Good suggestions below. Sometimes kids hold it together when they are in public, and let loose on parents.
But she may also be doing this because she CAN. I totally understand that you don't have time to fool around in the morning because you have to get to work. But coming home from the program at school when she wouldn't get out of the car? If you have a garage and it's safe, I'd have left her in there and I'd have told her to come inside when she was ready. I'd have taken myself - her audience - away from the situation.
You say there's no talking to her when she's upset - I agree. Don't do it. The thing to do with a tantrum is ignore it. Now, you can't allow her to have a meltdown in certain places in public (church, a wedding, a funeral, the office), but you can remove her from the situation with as little fanfare as possible and absolutely not engage with her. I've left my kid in his carseat or booster, stood outside the car with a book or a crossword puzzle, within sight so he knew I was not abandoning him but far enough that he knew I wasn't listening to him either.
I agree with a code word (such as "Are you arguing with me?") that informs her that consequences are imminent. And then follow through. Losing privileges next weekend for an infraction today won't work at this age. But losing out on a story before bed (or a half hour of TV or whatever her pleasures are) because of a tantrum she threw an hour before DOES work.
She may also like having you carry her and fasten her seatbelt. She has some control over you that way. So make it unrewarding enough by ignoring her completely, and just do what is necessary to keep her safe. So, if she won't put her coat on in the morning, take her across the street with to B&A care with no coat. She'll live. She'll be cold but she will survive just fine.

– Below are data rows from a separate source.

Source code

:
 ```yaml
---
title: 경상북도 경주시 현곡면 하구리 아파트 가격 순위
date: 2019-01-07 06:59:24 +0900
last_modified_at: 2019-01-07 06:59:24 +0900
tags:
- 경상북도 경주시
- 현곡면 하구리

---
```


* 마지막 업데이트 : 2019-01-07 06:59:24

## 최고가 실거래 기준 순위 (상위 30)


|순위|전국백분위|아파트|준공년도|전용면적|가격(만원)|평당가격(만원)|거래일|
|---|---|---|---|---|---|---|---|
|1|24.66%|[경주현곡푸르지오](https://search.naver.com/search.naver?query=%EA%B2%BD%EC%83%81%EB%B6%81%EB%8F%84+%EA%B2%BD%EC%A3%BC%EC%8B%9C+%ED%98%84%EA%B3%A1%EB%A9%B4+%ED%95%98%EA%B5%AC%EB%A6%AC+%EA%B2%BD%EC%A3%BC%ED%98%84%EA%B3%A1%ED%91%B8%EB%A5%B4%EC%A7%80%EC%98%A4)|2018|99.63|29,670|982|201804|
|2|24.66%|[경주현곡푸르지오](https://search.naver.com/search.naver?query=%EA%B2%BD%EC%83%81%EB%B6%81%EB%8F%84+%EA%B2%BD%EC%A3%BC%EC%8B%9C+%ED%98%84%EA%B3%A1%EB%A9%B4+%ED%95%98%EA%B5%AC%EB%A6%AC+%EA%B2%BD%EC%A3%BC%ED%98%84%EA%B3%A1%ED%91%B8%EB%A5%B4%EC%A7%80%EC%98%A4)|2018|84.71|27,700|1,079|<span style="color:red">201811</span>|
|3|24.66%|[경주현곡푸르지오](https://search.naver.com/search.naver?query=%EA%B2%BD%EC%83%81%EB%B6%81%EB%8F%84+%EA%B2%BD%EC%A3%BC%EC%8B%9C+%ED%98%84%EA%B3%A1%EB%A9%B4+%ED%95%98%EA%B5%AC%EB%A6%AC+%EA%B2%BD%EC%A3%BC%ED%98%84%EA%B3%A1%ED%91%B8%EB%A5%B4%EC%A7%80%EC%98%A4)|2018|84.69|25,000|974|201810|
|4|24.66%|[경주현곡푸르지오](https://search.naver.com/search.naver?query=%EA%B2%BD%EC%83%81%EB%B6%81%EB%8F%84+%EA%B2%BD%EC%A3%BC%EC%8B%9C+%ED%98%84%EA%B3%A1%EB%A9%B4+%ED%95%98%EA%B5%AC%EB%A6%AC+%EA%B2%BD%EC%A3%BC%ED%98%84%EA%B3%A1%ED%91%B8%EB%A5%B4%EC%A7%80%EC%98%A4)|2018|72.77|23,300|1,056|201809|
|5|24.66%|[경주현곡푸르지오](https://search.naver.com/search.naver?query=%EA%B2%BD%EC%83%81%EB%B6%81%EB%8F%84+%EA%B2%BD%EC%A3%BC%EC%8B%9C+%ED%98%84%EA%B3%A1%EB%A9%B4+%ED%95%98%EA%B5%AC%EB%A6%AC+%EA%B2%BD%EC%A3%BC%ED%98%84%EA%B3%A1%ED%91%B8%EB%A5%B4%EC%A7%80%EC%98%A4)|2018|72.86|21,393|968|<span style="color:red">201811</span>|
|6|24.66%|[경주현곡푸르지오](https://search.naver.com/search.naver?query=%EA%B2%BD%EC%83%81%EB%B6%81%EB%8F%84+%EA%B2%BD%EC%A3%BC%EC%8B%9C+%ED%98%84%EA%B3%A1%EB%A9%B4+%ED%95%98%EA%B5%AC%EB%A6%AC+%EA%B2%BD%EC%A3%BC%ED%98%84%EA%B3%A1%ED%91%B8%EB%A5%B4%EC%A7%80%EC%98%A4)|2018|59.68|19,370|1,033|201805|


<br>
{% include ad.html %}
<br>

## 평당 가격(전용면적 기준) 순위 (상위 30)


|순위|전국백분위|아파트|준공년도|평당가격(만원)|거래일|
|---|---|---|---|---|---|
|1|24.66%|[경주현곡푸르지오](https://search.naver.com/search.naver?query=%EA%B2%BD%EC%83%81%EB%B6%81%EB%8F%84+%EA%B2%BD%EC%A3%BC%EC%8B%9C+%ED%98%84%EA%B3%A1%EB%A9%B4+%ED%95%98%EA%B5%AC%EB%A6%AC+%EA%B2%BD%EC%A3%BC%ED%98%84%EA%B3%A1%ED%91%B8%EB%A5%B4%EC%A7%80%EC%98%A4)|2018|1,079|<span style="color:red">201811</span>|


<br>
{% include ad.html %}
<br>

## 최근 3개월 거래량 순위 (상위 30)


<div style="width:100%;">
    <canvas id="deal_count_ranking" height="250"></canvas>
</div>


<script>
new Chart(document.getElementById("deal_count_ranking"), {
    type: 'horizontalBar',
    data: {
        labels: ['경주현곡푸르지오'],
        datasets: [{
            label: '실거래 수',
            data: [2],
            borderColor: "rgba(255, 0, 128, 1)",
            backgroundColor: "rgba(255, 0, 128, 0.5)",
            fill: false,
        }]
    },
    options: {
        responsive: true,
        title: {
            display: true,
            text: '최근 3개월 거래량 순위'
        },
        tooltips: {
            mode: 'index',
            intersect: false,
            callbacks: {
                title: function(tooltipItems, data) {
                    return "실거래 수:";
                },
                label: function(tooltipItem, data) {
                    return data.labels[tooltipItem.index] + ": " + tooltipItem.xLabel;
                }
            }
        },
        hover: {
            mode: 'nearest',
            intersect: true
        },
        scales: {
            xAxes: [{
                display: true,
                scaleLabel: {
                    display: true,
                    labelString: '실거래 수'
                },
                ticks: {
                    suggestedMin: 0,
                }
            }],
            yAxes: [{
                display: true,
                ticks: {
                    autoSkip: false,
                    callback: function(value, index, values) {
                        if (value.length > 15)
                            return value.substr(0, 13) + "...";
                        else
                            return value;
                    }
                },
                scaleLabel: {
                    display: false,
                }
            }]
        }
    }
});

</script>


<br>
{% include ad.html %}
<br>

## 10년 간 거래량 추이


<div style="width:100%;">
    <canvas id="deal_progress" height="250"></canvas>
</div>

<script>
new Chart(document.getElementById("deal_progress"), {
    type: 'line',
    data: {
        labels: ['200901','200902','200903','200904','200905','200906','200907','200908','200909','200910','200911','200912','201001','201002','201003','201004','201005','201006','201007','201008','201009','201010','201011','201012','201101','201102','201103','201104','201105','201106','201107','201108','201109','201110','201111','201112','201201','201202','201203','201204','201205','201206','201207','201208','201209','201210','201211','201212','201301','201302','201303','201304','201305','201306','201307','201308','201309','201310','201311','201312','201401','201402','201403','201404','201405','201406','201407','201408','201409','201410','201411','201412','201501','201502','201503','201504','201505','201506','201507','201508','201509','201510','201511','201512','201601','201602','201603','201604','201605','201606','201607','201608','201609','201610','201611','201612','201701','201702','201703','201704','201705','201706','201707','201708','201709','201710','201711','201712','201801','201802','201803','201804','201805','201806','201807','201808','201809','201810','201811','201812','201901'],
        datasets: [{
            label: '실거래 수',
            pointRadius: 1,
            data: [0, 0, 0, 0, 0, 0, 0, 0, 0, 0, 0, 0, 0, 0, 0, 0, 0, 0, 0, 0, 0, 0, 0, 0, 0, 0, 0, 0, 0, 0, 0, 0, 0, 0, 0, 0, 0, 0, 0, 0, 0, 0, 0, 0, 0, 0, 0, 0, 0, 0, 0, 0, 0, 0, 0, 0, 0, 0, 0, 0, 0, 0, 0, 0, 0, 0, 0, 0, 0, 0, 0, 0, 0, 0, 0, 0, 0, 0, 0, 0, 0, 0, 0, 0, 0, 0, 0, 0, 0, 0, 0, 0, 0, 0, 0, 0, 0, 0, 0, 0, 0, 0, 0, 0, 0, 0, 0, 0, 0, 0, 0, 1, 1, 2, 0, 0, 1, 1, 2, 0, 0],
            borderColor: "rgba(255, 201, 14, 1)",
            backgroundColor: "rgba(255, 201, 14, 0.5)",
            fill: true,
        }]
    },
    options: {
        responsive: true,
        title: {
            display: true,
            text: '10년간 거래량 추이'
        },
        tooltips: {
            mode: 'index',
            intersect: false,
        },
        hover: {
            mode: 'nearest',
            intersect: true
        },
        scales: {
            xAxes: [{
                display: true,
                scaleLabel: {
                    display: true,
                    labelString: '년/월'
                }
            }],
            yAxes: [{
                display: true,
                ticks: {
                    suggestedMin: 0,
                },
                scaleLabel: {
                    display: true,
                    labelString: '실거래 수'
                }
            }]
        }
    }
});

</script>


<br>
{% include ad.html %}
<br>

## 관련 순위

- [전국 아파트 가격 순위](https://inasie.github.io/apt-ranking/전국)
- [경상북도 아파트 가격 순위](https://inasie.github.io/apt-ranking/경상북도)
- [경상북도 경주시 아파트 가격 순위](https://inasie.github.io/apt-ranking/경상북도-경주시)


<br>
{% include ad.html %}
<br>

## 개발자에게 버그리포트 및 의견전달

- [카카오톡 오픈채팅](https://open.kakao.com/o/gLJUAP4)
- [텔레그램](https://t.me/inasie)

We had a parents' workshop with a facilitator on just this topic. The expert advice was to adopt the attitude of "How unfortunate for you, my child." The child has to learn that decisions she makes can backfire. Example: Child refuses to put on gloves to go to recess even when teacher instructs. Rather than get into a battle, the teacher tells the child she will not be able to come back in to get gloves if she changes her mind. Of course, within 5 minutes, the child has cold hands. Teacher on recess duty says, "How unfortunate for you. MY hands are nice and warm because I put on my gloves." So child has to stay on playground with hands in pockets, not playing. Teacher does not give the child her gloves, does not send anyone in to get the gloves, does not engage in further conversation with child. Next day, child wears gloves.
Same goes for giving in to a tantrum in the store. I've checked out of a grocery store with only half of what's on my list, because my kid had a meltdown over not getting a candy bar. I don't get the candy bar, but I also don't buy the things my kid enjoyed that weren't essential. "How unfortunate for you. You had a tantrum in the store so I couldn't allow everyone else to listen to your screaming while I shopped for juice boxes and your favorite cereal." And later, "How unfortunate for you that I don't have time for X because I now have to go back to the store for what DAD AND I needed and I didn't have time to buy due to your tantrum." No endless lecture, just simple facts.
So, your child can go to daycare with or without a coat, but she can't opt to stand there and fuss, thereby controlling YOUR day. She can choose to fuss and cry with the providers (they're used to it) but she can't make you late to work. She can choose to sit in the garage bored to tears, but she can't make you stay there and carry her in the house.
It's okay for kids to be unhappy, angry, frustrated, and disappointed sometimes. They have to learn to calm down and get over it. We can't always make them happy, and experts think we shouldn't all the time.
And believe me, the other kids do similar things with their own parents. You just aren't seeing it.